Output: Metabolic Flux Map and Statistical Analysis
The statistical analysis of quantitative flux outputs is a key advantage of iMFA over manual tracer analysis. After an acceptable fit is achieved, iMFA generates a quantitative metabolic flux map of reaction flux estimates for all fluxes in the network, along with their respective confidence intervals. The confidence intervals for a given flux are then compared among experimental conditions, and if the confidence intervals do not overlap, then the fluxes are statistically significantly different. Statistical tests could be used to further test significance. Wide confidence intervals indicate high reaction flux uncertainty and suggest that the current experimental strategy is not suitable for flux resolution. In this case, the experimental design should be improved, for example by selecting different tracers or by integrating data from parallel labeling experiments [39,40].

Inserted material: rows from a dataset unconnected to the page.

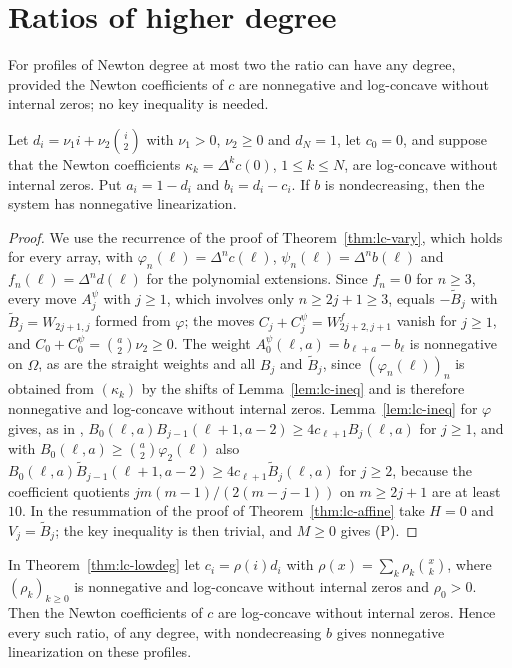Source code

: \section{Ratios of higher degree}\label{sec:higher}
For profiles of Newton degree at most two the ratio can have any degree, provided the Newton coefficients of $c$ are nonnegative and log-concave without internal zeros; no key inequality is needed.

\begin{theorem}\label{thm:lc-lowdeg}
Let $d_i=\nu_1i+\nu_2\binom i2$ with $\nu_1>0$, $\nu_2\geq0$ and $d_N=1$, let $c_0=0$, and suppose that the Newton coefficients $\kappa_k=\Delta^kc(0)$, $1\leq k\leq N$, are log-concave without internal zeros. Put $a_i=1-d_i$ and $b_i=d_i-c_i$. If $b$ is nondecreasing, then the system has nonnegative linearization.
\end{theorem}

\begin{proof}
We use the recurrence of the proof of Theorem~\ref{thm:lc-vary}, which holds for every array, with $\varphi_n(\ell)=\Delta^nc(\ell)$, $\psi_n(\ell)=\Delta^nb(\ell)$ and $f_n(\ell)=\Delta^nd(\ell)$ for the polynomial extensions. Since $f_n=0$ for $n\geq3$, every move $A^\psi_j$ with $j\geq1$, which involves only $n\geq2j+1\geq3$, equals $-\widetilde B_j$ with $\widetilde B_j=W_{2j+1,j}$ formed from $\varphi$; the moves $C_j+C^\psi_j=W^f_{2j+2,j+1}$ vanish for $j\geq1$, and $C_0+C^\psi_0=\binom a2\nu_2\geq0$. The weight $A^\psi_0(\ell,a)=b_{\ell+a}-b_\ell$ is nonnegative on $\Omega$, as are the straight weights and all $B_j$ and $\widetilde B_j$, since $(\varphi_n(\ell))_n$ is obtained from $(\kappa_k)$ by the shifts of Lemma~\ref{lem:lc-ineq} and is therefore nonnegative and log-concave without internal zeros. Lemma~\ref{lem:lc-ineq} for $\varphi$ gives, as in \cite[Lemma~]{P1}, $B_0(\ell,a)B_{j-1}(\ell+1,a-2)\geq4c_{\ell+1}B_j(\ell,a)$ for $j\geq1$, and with $B_0(\ell,a)\geq\binom a2\varphi_2(\ell)$ also $B_0(\ell,a)\widetilde B_{j-1}(\ell+1,a-2)\geq4c_{\ell+1}\widetilde B_j(\ell,a)$ for $j\geq2$, because the coefficient quotients $jm(m-1)/(2(m-j-1))$ on $m\geq2j+1$ are at least $10$. In the resummation of the proof of Theorem~\ref{thm:lc-affine} take $H=0$ and $V_j=\widetilde B_j$; the key inequality is then trivial, and $M\geq0$ gives (P).
\end{proof}

\begin{corollary}\label{cor:lc-lowdeg}
In Theorem~\ref{thm:lc-lowdeg} let $c_i=\rho(i)d_i$ with $\rho(x)=\sum_k\rho_k\binom xk$, where $(\rho_k)_{k\geq0}$ is nonnegative and log-concave without internal zeros and $\rho_0>0$. Then the Newton coefficients of $c$ are log-concave without internal zeros. Hence every such ratio, of any degree, with nondecreasing $b$ gives nonnegative linearization on these profiles.
\end{corollary}

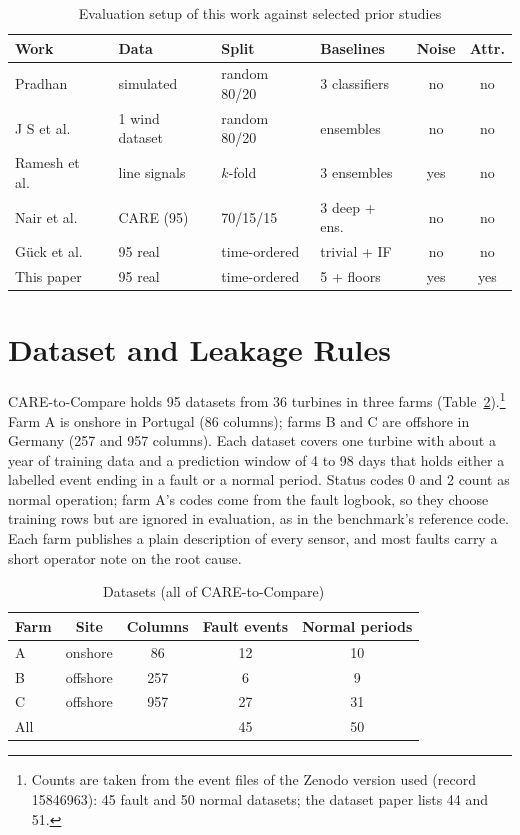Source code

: \documentclass[conference]{IEEEtran}
\begin{document}
\begin{table}[t]
\caption{Evaluation setup of this work against selected prior studies}
\label{tab:scope}
\centering
\setlength{\tabcolsep}{1.6pt}
\begin{tabular}{llllcc}
\toprule
Work & Data & Split & Baselines & Noise & Attr.\\
\midrule
Pradhan \cite{r31} & simulated & random 80/20 & 3 classifiers & no & no\\
J S et al.\ \cite{r30} & 1 wind dataset & random 80/20 & ensembles & no & no\\
Ramesh et al.\ \cite{r33} & line signals & $k$-fold & 3 ensembles & yes & no\\
Nair et al.\ \cite{r29} & CARE (95) & 70/15/15 & 3 deep + ens. & no & no\\
G\"uck et al.\ \cite{r12} & 95 real & time-ordered & trivial + IF & no & no\\
This paper & 95 real & time-ordered & 5 + floors & yes & yes\\
\bottomrule
\end{tabular}
\end{table}

\section{Dataset and Leakage Rules}
CARE-to-Compare \cite{r12} holds 95 datasets from 36 turbines in three farms (Table~\ref{tab:data}).\footnote{Counts are taken from the event files of the Zenodo version used (record 15846963): 45 fault and 50 normal datasets; the dataset paper \cite{r12} lists 44 and 51.} Farm A is onshore in Portugal (86 columns); farms B and C are offshore in Germany (257 and 957 columns). Each dataset covers one turbine with about a year of training data and a prediction window of 4 to 98 days that holds either a labelled event ending in a fault or a normal period. Status codes 0 and 2 count as normal operation; farm A's codes come from the fault logbook, so they choose training rows but are ignored in evaluation, as in the benchmark's reference code. Each farm publishes a plain description of every sensor, and most faults carry a short operator note on the root cause.

\begin{table}[t]
\caption{Datasets (all of CARE-to-Compare)}
\label{tab:data}
\centering
\begin{tabular}{lcccc}
\toprule
Farm & Site & Columns & Fault events & Normal periods\\
\midrule
A & onshore & 86 & 12 & 10\\
B & offshore & 257 & 6 & 9\\
C & offshore & 957 & 27 & 31\\
\midrule
All & & & 45 & 50\\
\bottomrule
\end{tabular}
\end{table}
\end{document}
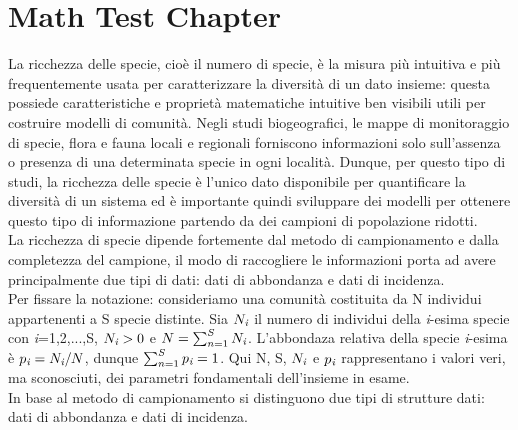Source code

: \chapter{Math Test Chapter}\label{ch:mathtest} %


La ricchezza delle specie, cioè il numero di specie, è la misura più intuitiva e più frequentemente usata per caratterizzare la diversità di un dato insieme: questa possiede caratteristiche e proprietà matematiche intuitive ben visibili utili per costruire modelli di comunità. Negli studi biogeografici, le mappe di monitoraggio di specie, flora e fauna locali e regionali forniscono informazioni solo sull'assenza o presenza di una determinata specie in ogni località. Dunque, per questo tipo di studi, la ricchezza delle specie è l'unico dato disponibile per quantificare la diversità di un sistema ed è importante quindi sviluppare dei modelli per ottenere questo tipo di informazione partendo da dei campioni di popolazione ridotti.\\
La ricchezza di specie dipende fortemente dal metodo di campionamento e dalla completezza del campione, il modo di raccogliere le informazioni porta ad avere principalmente due tipi di dati: dati di abbondanza e dati di incidenza.\\
Per fissare la notazione: consideriamo una comunità costituita da N individui appartenenti a S specie distinte. Sia $N_\emph{i}$ il numero di individui della \emph{i}-esima specie con \emph{i}=1,2,...,S, $N_\emph{i}>0$ e $N=\sum_{n=1}^S N_\emph{i}$.
L'abbondaza relativa della specie \emph{i}-esima è $p_\emph{i}=N_\emph{i}/N$, dunque $\sum_{n=1}^S p_\emph{i}=1$. Qui N, S, $N_\emph{i}$ e $p_\emph{i}$ rappresentano i valori veri, ma sconosciuti, dei parametri fondamentali dell'insieme in esame.\\
In base al metodo di campionamento si distinguono due tipi di strutture dati: dati di abbondanza e dati di incidenza.

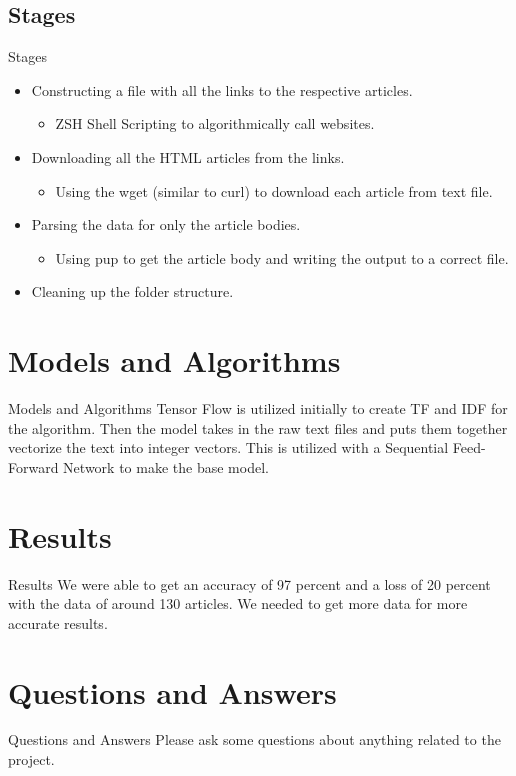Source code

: \documentclass{beamer}
\begin{document}
\subsection{Stages}
\begin{frame}{Stages}
	\begin{itemize}
		\item<1-> Constructing a file with all the links to the respective articles.
			\begin{itemize}
				\item ZSH Shell Scripting to algorithmically call websites.
			\end{itemize}
		\item<2-> Downloading all the HTML articles from the links.
			\begin{itemize}
				\item Using the wget (similar to curl) to download each article from text file.
			\end{itemize}
		\item<3-> Parsing the data for only the article bodies.
			\begin{itemize}
				\item Using pup to get the article body and writing the output to a correct file.
			\end{itemize}
		\item<4-> Cleaning up the folder structure.
	\end{itemize}
\end{frame}

\section{Models and Algorithms}
\begin{frame}{Models and Algorithms}
	Tensor Flow is utilized initially to create TF and IDF for the algorithm.
	Then the model takes in the raw text files and puts them together vectorize the text into integer vectors.
	This is utilized with a Sequential Feed-Forward Network to make the base model.
\end{frame}
\section{Results}

\begin{frame}{Results}
	We were able to get an accuracy of 97 percent and a loss of 20 percent with the data of around 130 articles.
	We needed to get more data for more accurate results.
\end{frame}

\section{Questions and Answers}
\begin{frame}{Questions and Answers}
	Please ask some questions about anything related to the project.
\end{frame}
\end{document}

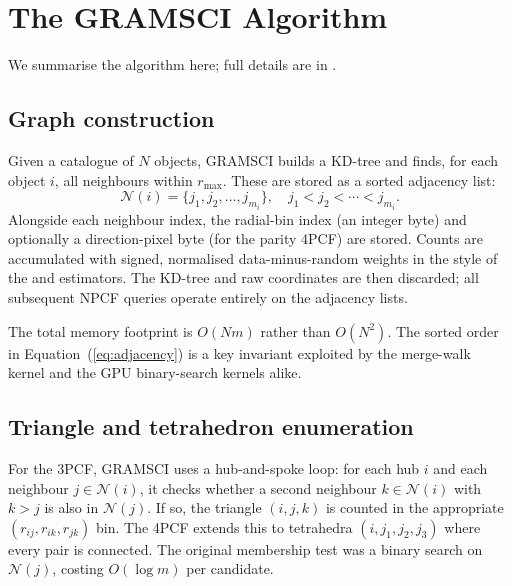 \documentclass[twocolumn]{aastex701}
\newcommand{\rmax}{r_{\mathrm{max}}}
\begin{document}
\section{The GRAMSCI Algorithm}
\label{sec:algorithm}

We summarise the algorithm here; full details are in \citet{sabiu19}.

\subsection{Graph construction}
\label{sec:graph}

Given a catalogue of $N$ objects, GRAMSCI builds a KD-tree and finds, for
each object $i$, all neighbours within $\rmax$.  These are stored as a
sorted adjacency list:
\begin{equation}
  \mathcal{N}(i) = \{j_1, j_2, \ldots, j_{m_i}\}, \quad
  j_1 < j_2 < \cdots < j_{m_i}.
  \label{eq:adjacency}
\end{equation}
Alongside each neighbour index, the radial-bin index (an integer byte) and
optionally a direction-pixel byte (for the parity 4PCF) are stored.
Counts are accumulated with signed, normalised data-minus-random weights
in the style of the \citet{landy93} and \citet{szapudi98} estimators.  The
KD-tree and raw coordinates are then discarded; all subsequent NPCF queries
operate entirely on the adjacency lists.

The total memory footprint is $O(Nm)$ rather than $O(N^2)$.  The sorted
order in Equation~(\ref{eq:adjacency}) is a key invariant exploited by the
merge-walk kernel and the GPU binary-search kernels alike.

\subsection{Triangle and tetrahedron enumeration}
\label{sec:enumeration}

For the 3PCF, GRAMSCI uses a hub-and-spoke loop: for each hub $i$ and each
neighbour $j \in \mathcal{N}(i)$, it checks whether a second neighbour
$k \in \mathcal{N}(i)$ with $k > j$ is also in $\mathcal{N}(j)$.  If so,
the triangle $(i,j,k)$ is counted in the appropriate
$(r_{ij}, r_{ik}, r_{jk})$ bin.  The 4PCF extends this to tetrahedra
$(i, j_1, j_2, j_3)$ where every pair is connected.  The original
membership test was a binary search on $\mathcal{N}(j)$, costing $O(\log
m)$ per candidate.

\end{document}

In some cases, iMFA does not find a set of metabolic fluxes that enable the simulation to fit the measured metabolite concentrations. When the SSR does not fall within the acceptable range, the user may need to change the metabolic network model (e.g., adding reaction reversibility, compartmentalization, or alternative routes). Visualization of the experimental and simulated MDVs with tools such as Escher-Trace [41] is helpful in determining which reactions should be altered. This iterative process can lead to valuable insights, especially in elucidating alternative or unique metabolic pathways.
iMFA resolves metabolic complexity
Large data sets
iMFA facilitates analysis of large data sets from parallel and instationary labeling experiments. These labeling strategies are well suited for mammalian cells, which can be prone to slow labeling due to high exchange rates between intracellular and extracellular metabolite pools [6,42]. Furthermore, the wealth of data can more accurately resolve metabolic fluxes in the context of the whole network, as well as buffer effects from measurement errors [43,44]. While these large data sets would be unwieldy to analyze manually, iMFA and INST-MFA are designed to easily incorporate extensive metabolic data.
In a recent INST-MFA study of resting and activated human platelets, the investigators used parallel labeling with mixed tracers to study both glucose and acetate metabolism. Platelets were incubated with either a mixture of [1,2–13C2]glucose, [U-13C6]glucose, and unlabeled glucose or [1–13C]acetate, [2–13C]acetate, and unlabeled acetate. Samples were then collected at 5 times for each labeling experiment. The MDVs and extracellular fluxes were integrated into an INST-MFA model using INCA. Through this approach, the authors determined that activated platelets redirect glucose flux from the PPP and TCA cycle towards lactate [45].
INST-MFA has also been used to analyze the metabolic impact of induced pluripotent stem cell (iPSC) differentiation into cardiomyocytes [46]; neural stem cell differentiation [47]; brown adipose tissue cold activation[48,49], paclitaxel treatment of cancer cells [50], and infection-induced metabolic changes [51,52]. Additional iMFA studies used parallel labeling, including combinations such as glucose/acetate [52], [1,2-13C2]glucose/[U-13C5]-glutamine [51,53–57], with and without palmitate [53]. The rigorous iMFA framework transforms complex data from these experiments into intuitive quantitative flux maps.
Cyclic pathways and reversible reactions
iMFA is especially useful in understanding labeling data from complex metabolic pathways with cyclic pathways, reversible reactions, and exchange fluxes. The TCA cycle is a classic example of metabolic complexity, since isotopomer labeling patterns change as metabolites pass through multiple TCA turns (Figure 2). Whereas manual MDV analysis can usually only account for one or two TCA cycle turns, iMFA can accurately model any number of TCA cycle turns (from one to infinity). Inclusion of infinite TCA cycle turns can clarify TCA cycle activity. For example, a recent study examined whether exogeneous citrate was first metabolized in the cytosol or the mitochondria in hypoxic hepatocellular carcinoma (HCC) cells [58]. When MDVs from HCC labeled with [2,4-13C2]citrate were manually interpreted assuming only one TCA cycle turn, TCA intermediate labeling patterns were indefinite and showed evidence of direct metabolism in both compartments. In contrast, iMFA with infinite TCA cycle turns unveiled significant cytosolic citrate metabolism, with exogeneous citrate primarily entering the mitochondria as α-ketoglutarate. Thus, by considering infinite TCA cycle turns, iMFA uncovered compartmentalization of exogenous citrate metabolism.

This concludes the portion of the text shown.